A goalkeeper has gone up for an equaliser. Five seconds later, a midfielder is through on goal. None of this is normal and now we never want to watch normal again.
Borussia Dortmund’s[3] Yellow Wall will never change colour permanently, but never can it have made more noise than when it went red for an evening. The opening matches of Euro 2024[4] have been raucous and rampant, but you’ve not seen or heard anything like this before. The motorways up from the south to Dortmund were filled with cars waving Turkish flags and horns sounding every time they were forced to come to a stop on the lesser roads into the city.
There are an estimated three million people of Turkish descent in Germany. They could have sold out the Westfalenstadion several times over. Those inside made enough noise for each of those absent.
Uefa charges will land, and they will be appropriate. We cannot laud the best bits and ignore the worst and call ourselves true witnesses. The violence before the game[5], when Turkish and Georgian supporters taunted each other and then rushed together, forced armed police to intervene. That is unacceptable, crossing the line with a generous leap.

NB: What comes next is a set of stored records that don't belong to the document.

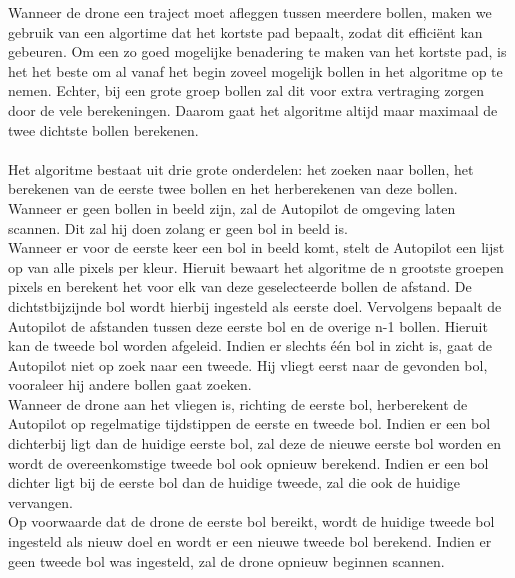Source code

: \noindent
Wanneer de drone een traject moet afleggen tussen meerdere bollen, maken we gebruik van een algortime dat het kortste pad bepaalt, zodat dit effici\"ent kan gebeuren. Om een zo goed mogelijke benadering te maken van het kortste pad, is het het beste om al vanaf het begin zoveel mogelijk bollen in het algoritme op te nemen. Echter, bij een grote groep bollen zal dit voor extra vertraging zorgen door de vele berekeningen. Daarom gaat het algoritme altijd maar maximaal de twee dichtste bollen berekenen.
\\
\\
Het algoritme bestaat uit drie grote onderdelen: het zoeken naar bollen, het berekenen van de eerste twee bollen en het herberekenen van deze bollen.
\\
Wanneer er geen bollen in beeld zijn, zal de Autopilot de omgeving laten scannen. Dit zal hij doen zolang er geen bol in beeld is.
\\
Wanneer er voor de eerste keer een bol in beeld komt, stelt de Autopilot een lijst op van alle pixels per kleur. Hieruit bewaart het algoritme de n grootste groepen pixels en berekent het voor elk van deze geselecteerde bollen de afstand. De dichtstbijzijnde bol wordt hierbij ingesteld als eerste doel. Vervolgens bepaalt de Autopilot de afstanden tussen deze eerste bol en de overige n-1 bollen. Hieruit kan de tweede bol worden afgeleid. Indien er slechts \'e\'en bol in zicht is, gaat de Autopilot niet op zoek naar een tweede. Hij vliegt eerst naar de gevonden bol, vooraleer hij andere bollen gaat zoeken.
\\
Wanneer de drone aan het vliegen is, richting de eerste bol, herberekent de Autopilot op regelmatige tijdstippen de eerste en tweede bol. Indien er een bol dichterbij ligt dan de huidige eerste bol, zal deze de nieuwe eerste bol worden en wordt de overeenkomstige tweede bol ook opnieuw berekend. Indien er een bol dichter ligt bij de eerste bol dan de huidige tweede, zal die ook de huidige vervangen.
\\
Op voorwaarde dat de drone de eerste bol bereikt, wordt de huidige tweede bol ingesteld als nieuw doel en wordt er een nieuwe tweede bol berekend. Indien er geen tweede bol was ingesteld, zal de drone opnieuw beginnen scannen.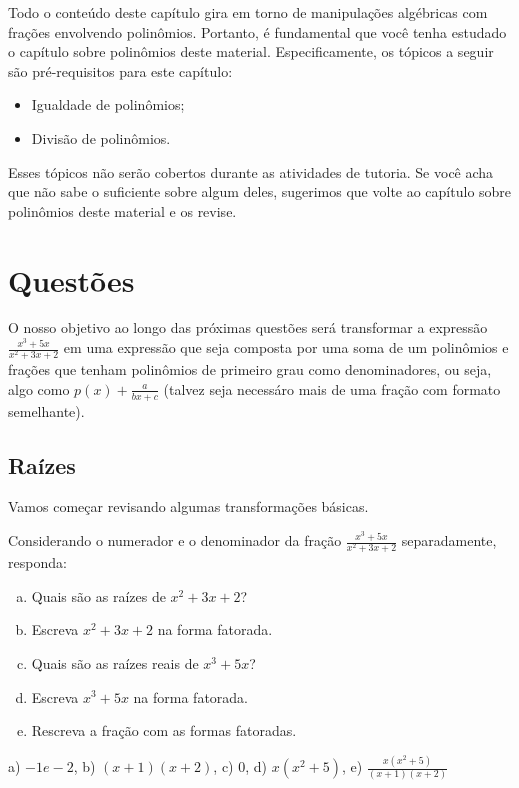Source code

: \documentclass[main_estudante.tex]{subfiles}
\begin{document}
Todo o conteúdo deste capítulo gira em torno de manipulações algébricas com frações envolvendo polinômios. Portanto, é fundamental que você tenha estudado o capítulo sobre polinômios deste material. Especificamente, os tópicos a seguir são pré-requisitos para este capítulo:
\begin{itemize}
 \item Igualdade de polinômios;
 \item Divisão de polinômios.
\end{itemize}

Esses tópicos não serão cobertos durante as atividades de tutoria. Se você acha que não sabe o suficiente sobre algum deles, sugerimos que volte ao capítulo sobre polinômios deste material e os revise.

\newpage

\section{Questões}

O nosso objetivo ao longo das próximas questões será transformar a expressão $\frac{x^3+5x}{x^2+3x+2}$ em uma expressão que seja composta por uma soma de um polinômios e frações que tenham polinômios de primeiro grau como denominadores, ou seja, algo como $p(x)+\frac{a}{bx+c}$ (talvez seja necessáro mais de uma fração com formato semelhante).

\subsection*{Raízes}

Vamos começar revisando algumas transformações básicas.

\begin{questao}
Considerando o numerador e o denominador da fração $\frac{x^3+5x}{x^2+3x+2}$ separadamente, responda:
\begin{enumerate}[a)]
\item Quais são as raízes de $x^2+3x+2$?
\item Escreva $x^2+3x+2$ na forma fatorada.
\item Quais são as raízes reais de $x^3+5x$?
\item Escreva $x^3+5x$ na forma fatorada.
\item Rescreva a fração com as formas fatoradas.
\end{enumerate}
\end{questao}

\begin{gabarito}
	\begin{gabaritoQuestao}
		a) $-1 e -2$, b) $(x+1)(x+2)$, c) $0$, d) $x(x^2+5)$, e) $\frac{x(x^2+5)}{(x+1)(x+2)}$
	\end{gabaritoQuestao}
\end{gabarito}
\end{document}
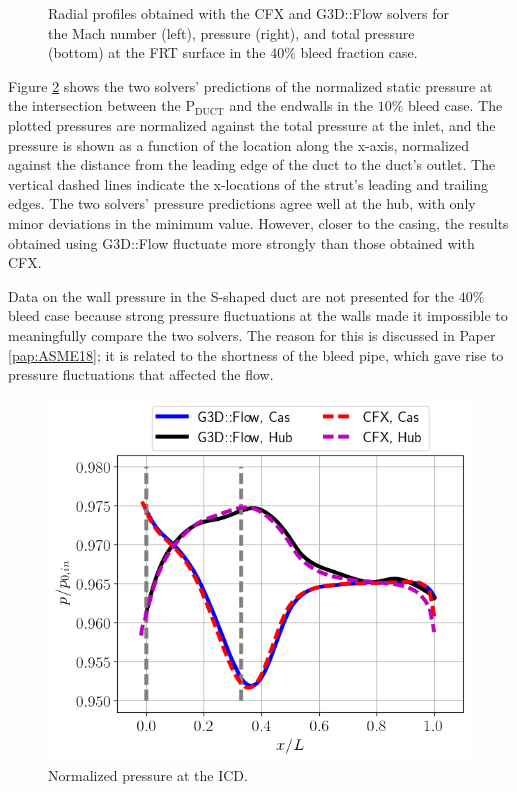 \begin{figure}[h!]
\begin{minipage}{0.48\columnwidth}
  \end{minipage}
  \caption{Radial profiles obtained with the CFX and G3D::Flow solvers for the Mach number (left), pressure (right), and total pressure (bottom) at the FRT surface in the $40\%$ bleed fraction case.} \label{fig:FRT40}
\end{figure}
Figure \ref{fig:duct10} shows the two solvers' predictions of the normalized static pressure at the intersection between the P$_\text{DUCT}$ and the endwalls in the $10\%$ bleed case. The plotted pressures are normalized against the total pressure at the inlet, and the pressure is shown as a function of the location along the x-axis, normalized against the distance from the leading edge of the duct to the duct's outlet. The vertical dashed lines indicate the x-locations of the strut's leading and trailing edges. The two solvers' pressure predictions agree well at the hub, with only minor deviations in the minimum value. However, closer to the casing, the results obtained using G3D::Flow fluctuate more strongly than those obtained with CFX. %

Data on the wall pressure in the S-shaped duct are not presented for the $40\%$ bleed case because strong pressure fluctuations at the walls made it impossible to meaningfully compare the two solvers. The reason for this is discussed in Paper \ref{pap:ASME18}; it is related to the shortness of the bleed pipe, which gave rise to pressure fluctuations that affected the flow.
\begin{figure}[h!]
  \centering
  \includegraphics[width=.8\textwidth]{Figures/CFXG3dDuct10.png}
    \caption{Normalized pressure at the ICD.} \label{fig:duct10}
\end{figure}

Everything else was a celebration of international football in its rawest, purest form that laughed at any attempt from those in power to impose homogeneity.
The power of the noise made it hard to think and that characteristic seemed to pass via osmosis into a group of players who were equally as liable to do something comically poor as sensationally good. As ever, that makes for the best entertainment. The setting helps.
The Westfalenstadion is Europe’s best at producing an atmosphere, although Tuesday’s crowd could have hosted a festival in a library. The rain before the game was incessant and mixed with the smoke of flares to give the occasion a mystical, silvery quality. These are the laboratory conditions for obsessions to be birthed.
Anyone below the age of 10 taken to Turkey vs Georgia will likely become a groundhopper or pin badge collector or be forced to move house in their 40s to store their collection of football club mugs. The moments that mattered were astoundingly beautiful. Mert Muldur’s first goal felt sent from above, a dipping cleared ball landing onto a right foot that half-cushioned, half-wellied a volley into the top corner to send Turkish players streaming around in disbelief and the decibels rising to the point of discomfort.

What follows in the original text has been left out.